Problem details: Please return every line in the entries below with the word "display" in it.

Records excerpted from a collection:
:::::
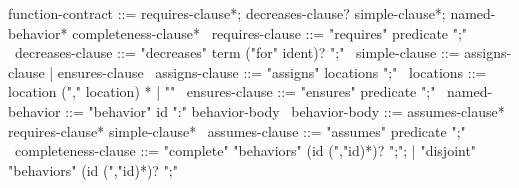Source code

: \begin{syntax}
  function-contract ::= requires-clause*;
                        decreases-clause? simple-clause*;
                        named-behavior* completeness-clause*
  \
  requires-clause ::= "requires" predicate ";"
  \
  decreases-clause ::= "decreases" term ("for" ident)? ";"
  \
  simple-clause ::= assigns-clause | ensures-clause
  \
  assigns-clause ::= "assigns" locations ";"
  \
  locations ::= location ("," location) * | "\nothing"
  \
  ensures-clause ::= "ensures" predicate ";"
  \
  named-behavior ::= "behavior" id ":" behavior-body
  \
  behavior-body ::= assumes-clause* requires-clause* simple-clause*
  \
  assumes-clause ::= "assumes" predicate ";"
  \
  completeness-clause ::= "complete" "behaviors" (id (","id)*)? ";";
     | "disjoint" "behaviors" (id (","id)*)? ";"
\end{syntax}
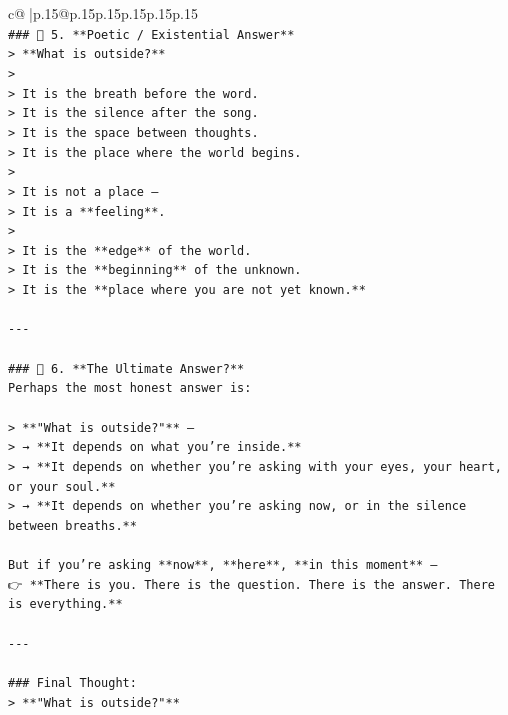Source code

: \documentclass{article}
\begin{document}
{\begin{supertabular}{c@{$\;$}|p{.15\linewidth}@{}p{.15\linewidth}p{.15\linewidth}p{.15\linewidth}p{.15\linewidth}p{.15\linewidth}}
{{{\\ 
\texttt{\#\#\# 🔹 5. **Poetic / Existential Answer**  } \\
\texttt{> **What is outside?**  } \\
\texttt{>  } \\
\texttt{> It is the breath before the word.  } \\
\texttt{> It is the silence after the song.  } \\
\texttt{> It is the space between thoughts.  } \\
\texttt{> It is the place where the world begins.  } \\
\texttt{>  } \\
\texttt{> It is not a place —  } \\
\texttt{> It is a **feeling**.  } \\
\texttt{>  } \\
\texttt{> It is the **edge** of the world.  } \\
\texttt{> It is the **beginning** of the unknown.  } \\
\texttt{> It is the **place where you are not yet known.**} \\
\\ 
\texttt{{-}{-}{-}} \\
\\ 
\texttt{\#\#\# 🔹 6. **The Ultimate Answer?**  } \\
\texttt{Perhaps the most honest answer is:} \\
\\ 
\texttt{> **"What is outside?"** —  } \\
\texttt{> → **It depends on what you’re inside.**  } \\
\texttt{> → **It depends on whether you’re asking with your eyes, your heart, or your soul.**  } \\
\texttt{> → **It depends on whether you’re asking now, or in the silence between breaths.**} \\
\\ 
\texttt{But if you’re asking **now**, **here**, **in this moment** —  } \\
\texttt{👉 **There is you. There is the question. There is the answer. There is everything.**} \\
\\ 
\texttt{{-}{-}{-}} \\
\\ 
\texttt{\#\#\# Final Thought:  } \\
\texttt{> **"What is outside?"**  } \\
}}}
\end{supertabular}}
\end{document}
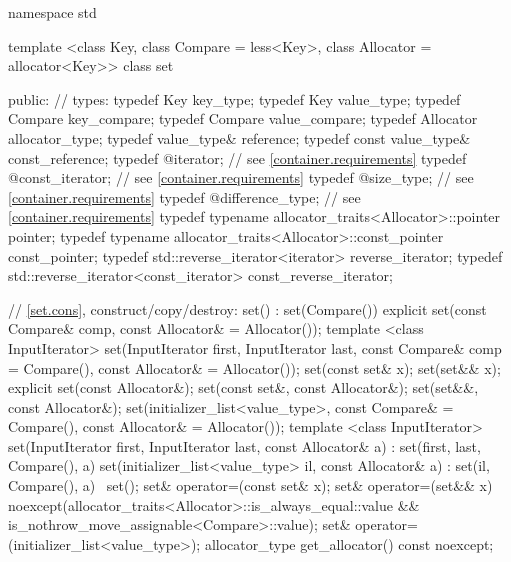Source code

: \begin{codeblock}
namespace std {
  template <class Key, class Compare = less<Key>,
            class Allocator = allocator<Key>>
  class set {
  public:
    // types:
    typedef Key                                                 key_type;
    typedef Key                                                 value_type;
    typedef Compare                                             key_compare;
    typedef Compare                                             value_compare;
    typedef Allocator                                           allocator_type;
    typedef value_type&                                         reference;
    typedef const value_type&                                   const_reference;
    typedef @\impdefnc@                              iterator;        // see \ref{container.requirements}
    typedef @\impdefnc@                              const_iterator;  // see \ref{container.requirements}
    typedef @\impdefnc@                              size_type;       // see \ref{container.requirements}
    typedef @\impdefnc@                              difference_type; // see \ref{container.requirements}
    typedef typename allocator_traits<Allocator>::pointer       pointer;
    typedef typename allocator_traits<Allocator>::const_pointer const_pointer;
    typedef std::reverse_iterator<iterator>                     reverse_iterator;
    typedef std::reverse_iterator<const_iterator>               const_reverse_iterator;

    // \ref{set.cons}, construct/copy/destroy:
    set() : set(Compare()) { }
    explicit set(const Compare& comp, const Allocator& = Allocator());
    template <class InputIterator>
      set(InputIterator first, InputIterator last,
          const Compare& comp = Compare(), const Allocator& = Allocator());
    set(const set& x);
    set(set&& x);
    explicit set(const Allocator&);
    set(const set&, const Allocator&);
    set(set&&, const Allocator&);
    set(initializer_list<value_type>, const Compare& = Compare(),
        const Allocator& = Allocator());
    template <class InputIterator>
      set(InputIterator first, InputIterator last, const Allocator& a)
        : set(first, last, Compare(), a) { }
    set(initializer_list<value_type> il, const Allocator& a)
      : set(il, Compare(), a) { }
    ~set();
    set& operator=(const set& x);
    set& operator=(set&& x)
      noexcept(allocator_traits<Allocator>::is_always_equal::value &&
               is_nothrow_move_assignable<Compare>::value);
    set& operator=(initializer_list<value_type>);
    allocator_type get_allocator() const noexcept;

}}
\end{codeblock}
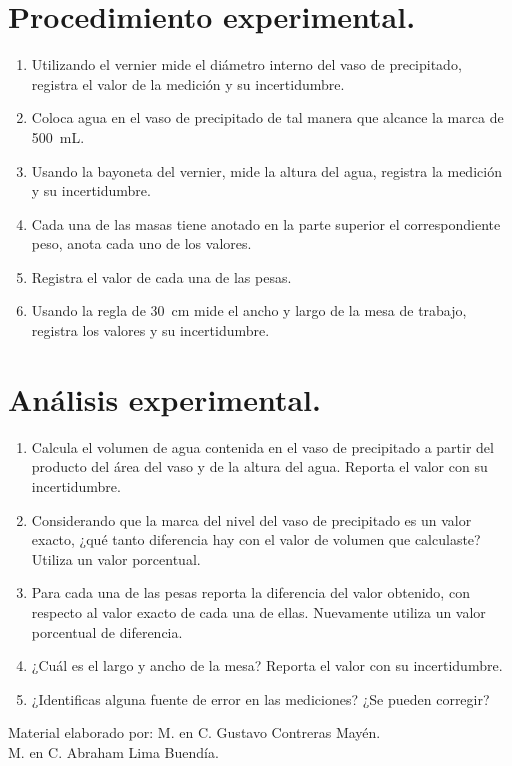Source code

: \section{Procedimiento experimental.}
\begin{enumerate}
\item Utilizando el vernier mide el diámetro interno del vaso de precipitado, registra el valor de la medición y su incertidumbre.
\item Coloca agua en el vaso de precipitado de tal manera que alcance la marca de \SI{500}{\milli\liter}.
\item Usando la bayoneta del vernier, mide la altura del agua, registra la medición y su incertidumbre.
\item Cada una de las masas tiene anotado en la parte superior el correspondiente peso, anota cada uno de los valores.
\item Registra el valor de cada una de las pesas.
\item Usando la regla de \SI{30}{\cm} mide el ancho y largo de la mesa de trabajo, registra los valores y su incertidumbre.
\end{enumerate}
\section{Análisis experimental.}
\begin{enumerate}
\item Calcula el volumen de agua contenida en el vaso de precipitado a partir del producto del área del vaso y de la altura del agua. Reporta el valor con su incertidumbre.
\item Considerando que la marca del nivel del vaso de precipitado es un valor exacto, ¿qué tanto diferencia hay con el valor de volumen que calculaste? Utiliza un valor porcentual.
\item Para cada una de las pesas reporta la diferencia del valor obtenido, con respecto al valor exacto de cada una de ellas. Nuevamente utiliza un valor porcentual de diferencia.
\item ¿Cuál es el largo y ancho de la mesa? Reporta el valor con su incertidumbre.
\item ¿Identificas alguna fuente de error en las mediciones? ¿Se pueden corregir?  
\end{enumerate}
\vfill
\small{Material elaborado por: M. en C. Gustavo Contreras Mayén. \\ \hspace*{4cm} M. en C. Abraham Lima Buendía.}
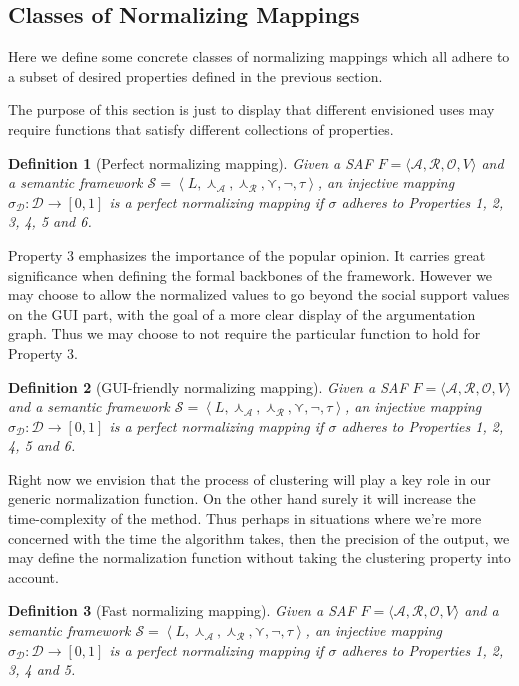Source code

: \documentclass{article}
\newtheorem{definition}{Definition}
\newcommand{\args}{\mathcal{A}} %
\newcommand{\att}{\mathcal{R}}  %
\newcommand{\valueset}{L}
\newcommand{\obj}{\mathcal{O}} %
\newcommand{\safid}{F}               %
\newcommand{\safbodyO}{\langle \args, \att, \obj, V \rangle} %
\newcommand{\safO}{\safid = \safbodyO} %
\newcommand{\sembodyNew}{\left\langle \valueset,\SAFand_\mathcal{A}, \SAFand_\mathcal{R},\SAFor,\lnot,\tau \right\rangle} %
\newcommand{\SAFand}{\curlywedge}     %
\newcommand{\SAFor}{\curlyvee}        %
\newcommand{\sem}{\mathcal{S}}
\newcommand{\dataset}{\mathcal{D}}   %
\begin{document}
\subsection{Classes of Normalizing Mappings}

Here we define some concrete classes of normalizing mappings which all adhere to a subset of desired properties defined in the previous section. 

The purpose of this section is just to display that different envisioned uses may require functions that satisfy different collections of properties. 

\begin{definition} [Perfect normalizing mapping] Given a SAF $\safO$ and a semantic framework $\sem = \sembodyNew$,  an injective mapping $\sigma_{\dataset}: \dataset  \rightarrow  [0,1]$ is a perfect normalizing mapping if $\sigma$ adheres to Properties 1, 2, 3, 4, 5 and 6.
\end{definition}

Property 3 emphasizes the importance of the popular opinion. It carries great significance when defining the formal backbones of the framework. However we may choose to allow the normalized values to go beyond the social support values on the GUI part, with the goal of a more clear display of the argumentation graph. Thus we may choose to not require the particular function to hold for Property 3.

\begin{definition} [GUI-friendly normalizing mapping] Given a SAF $\safO$ and a semantic framework $\sem = \sembodyNew$,  an injective mapping $\sigma_{\dataset}: \dataset  \rightarrow  [0,1]$ is a perfect normalizing mapping if $\sigma$ adheres to Properties 1, 2, 4, 5 and 6.
\end{definition}

Right now we envision that the process of clustering will play a key role in our generic normalization function. On the other hand surely it will increase the time-complexity of the method. Thus perhaps in situations where we're more concerned with the time the algorithm takes, then the precision of the output, we may define the normalization function without taking the clustering property into account.

\begin{definition}[Fast normalizing mapping] Given a SAF $\safO$ and a semantic framework $\sem = \sembodyNew$,  an injective mapping $\sigma_{\dataset}: \dataset  \rightarrow  [0,1]$ is a perfect normalizing mapping if $\sigma$ adheres to Properties 1, 2, 3, 4 and 5.
\end{definition}

\end{document}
:::::
Response box:
The purpose of this section is just to display that different envisioned uses may require functions that satisfy different collections of properties. 
Property 3 emphasizes the importance of the popular opinion. It carries great significance when defining the formal backbones of the framework. However we may choose to allow the normalized values to go beyond the social support values on the GUI part, with the goal of a more clear display of the argumentation graph. Thus we may choose to not require the particular function to hold for Property 3.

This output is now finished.